Japanese Name: キリン 冬のどごし<華やぐコク>
Brewer: Kirin
Release: Nov. 11, 2014
Type: Happousei (発泡性)
Alcohol: 6%
Purchase Price: ¥105 @Aeon


Tasting Notes:
Fuyu Nodogoshi from Kirin was a surprise newcomer to the Japanese winter brew scene this year. It promises to satisfy with its use of caramel malt and late hopping to increase the aroma. Here’s how Fuyu Nodogoshi stacks up.

With a deep golden color in the glass, Fuyu Nodogoshi appears to be a completely new brew unlike any other in the Nodogoshi line. Indeed it has a heavier nose, very hoppy with hints of malt along with a strong scent of alcohol. Taking my first gulp, Fuyu Nodogoshi has a very rich, thick mouthfeel.

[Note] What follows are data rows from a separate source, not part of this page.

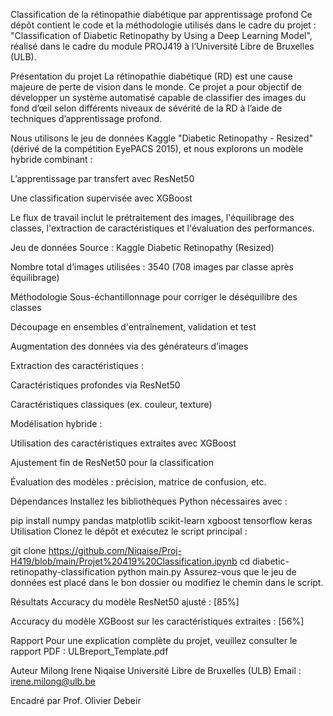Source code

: Classification de la rétinopathie diabétique par apprentissage profond
Ce dépôt contient le code et la méthodologie utilisés dans le cadre du projet : "Classification of Diabetic Retinopathy by Using a Deep Learning Model", réalisé dans le cadre du module PROJ419 à l’Université Libre de Bruxelles (ULB).

 Présentation du projet
La rétinopathie diabétique (RD) est une cause majeure de perte de vision dans le monde. Ce projet a pour objectif de développer un système automatisé capable de classifier des images du fond d’œil selon différents niveaux de sévérité de la RD à l’aide de techniques d’apprentissage profond.

Nous utilisons le jeu de données Kaggle "Diabetic Retinopathy - Resized" (dérivé de la compétition EyePACS 2015), et nous explorons un modèle hybride combinant :

L’apprentissage par transfert avec ResNet50

Une classification supervisée avec XGBoost

Le flux de travail inclut le prétraitement des images, l'équilibrage des classes, l'extraction de caractéristiques et l'évaluation des performances.

 Jeu de données
Source : Kaggle Diabetic Retinopathy (Resized)

Nombre total d’images utilisées : 3540 (708 images par classe après équilibrage)

 Méthodologie
Sous-échantillonnage pour corriger le déséquilibre des classes

Découpage en ensembles d'entraînement, validation et test

Augmentation des données via des générateurs d’images

Extraction des caractéristiques :

Caractéristiques profondes via ResNet50

Caractéristiques classiques (ex. couleur, texture)

Modélisation hybride :

Utilisation des caractéristiques extraites avec XGBoost

Ajustement fin de ResNet50 pour la classification

Évaluation des modèles : précision, matrice de confusion, etc.

 Dépendances
Installez les bibliothèques Python nécessaires avec :


pip install numpy pandas matplotlib scikit-learn xgboost tensorflow keras
Utilisation
Clonez le dépôt et exécutez le script principal :

git clone https://github.com/Niqaise/Proj-H419/blob/main/Projet%20419%20Classification.ipynb
cd diabetic-retinopathy-classification
python main.py
Assurez-vous que le jeu de données est placé dans le bon dossier ou modifiez le chemin dans le script.

 Résultats
Accuracy du modèle ResNet50 ajusté : [85%]

Accuracy du modèle XGBoost sur les caractéristiques extraites : [56%]

 Rapport
Pour une explication complète du projet, veuillez consulter le rapport PDF : ULBreport_Template.pdf

 Auteur
Milong Irene Niqaise
Université Libre de Bruxelles (ULB)
Email : irene.milong@ulb.be

Encadré par Prof. Olivier Debeir
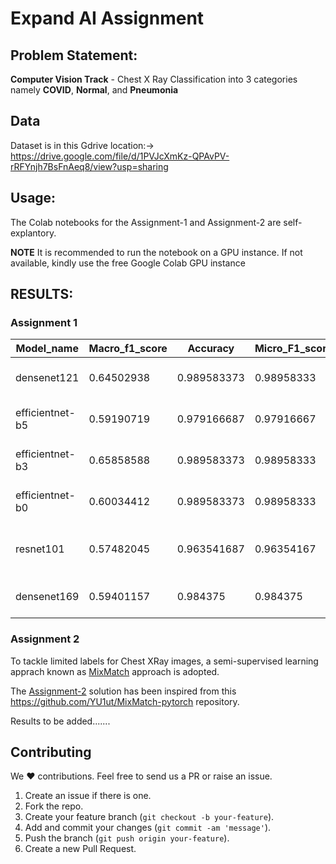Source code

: # Expand AI Assignment

## Problem Statement: 
**Computer Vision Track** - Chest X Ray Classification into 3 categories namely **COVID**, **Normal**, and **Pneumonia**

## Data
Dataset is in this Gdrive location:-> https://drive.google.com/file/d/1PVJcXmKz-QPAvPV-rRFYnjh7BsFnAeq8/view?usp=sharing

## Usage:
The Colab notebooks for the Assignment-1 and Assignment-2 are self-explantory. 

**NOTE** It is recommended to run the notebook on a GPU instance. If not available, kindly use the free Google Colab GPU instance

## RESULTS: 
### Assignment 1
| Model_name      | Macro_f1_score | Accuracy    | Micro_F1_score | Model Logs                                                                  |
|-----------------|----------------|-------------|----------------|-----------------------------------------------------------------------------|
| densenet121     | 0.64502938     | 0.989583373 | 0.98958333     | https://wandb.ai/vs74/Expand-ai-problem-1/runs/1f2z5217?workspace=user-vs74 |
| efficientnet-b5 | 0.59190719     | 0.979166687 | 0.97916667     | https://wandb.ai/vs74/Expand-ai-problem-1/runs/3czw9l6w?workspace=user-vs74 |
| efficientnet-b3 | 0.65858588     | 0.989583373 | 0.98958333     | https://wandb.ai/vs74/Expand-ai-problem-1/runs/g3folx1r?workspace=user-vs74 |
| efficientnet-b0 | 0.60034412     | 0.989583373 | 0.98958333     | https://wandb.ai/vs74/Expand-ai-problem-1/runs/2urz30gh?workspace=user-vs74 |
| resnet101       | 0.57482045     | 0.963541687 | 0.96354167     | https://wandb.ai/vs74/Expand-ai-problem-1/runs/2w044b3y?workspace=user-vs74 |
| densenet169     | 0.59401157     | 0.984375    | 0.984375       | https://wandb.ai/vs74/Expand-ai-problem-1/runs/1f136ly7?workspace=user-vs74 |



### Assignment 2
To tackle limited labels for Chest XRay images, a semi-supervised learning apprach known as [MixMatch](https://arxiv.org/abs/1905.02249) approach is adopted.<br>

The [Assignment-2](https://github.com/vasudev-sharma/Expand_AI-Assignment/blob/master/Expand_ai_problem_2.ipynb) solution has been inspired from this https://github.com/YU1ut/MixMatch-pytorch repository. 

Results to be added.......

## Contributing
We ❤️ contributions. Feel free to send us a PR or raise an issue.

1. Create an issue if there is one.
2. Fork the repo.
3. Create your feature branch (`git checkout -b your-feature`).
4. Add and commit your changes (`git commit -am 'message'`).
5. Push the branch (`git push origin your-feature`).
6. Create a new Pull Request.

On the palate are fresh hops, slight hints of pine and a slight corn-like sweetness.

To date, Fuyu Nodogoshi is the best tasting effort ever from the Nodogoshi brand. It has a wonderful richness that pairs well with winter foods here in Japan, along with a unique flavor profile that you just don’t see everyday, especially at the new genre price point. While not my favorite this winter, it’s definitely in the top ranks. Fuyu Nodogoshi is a must try.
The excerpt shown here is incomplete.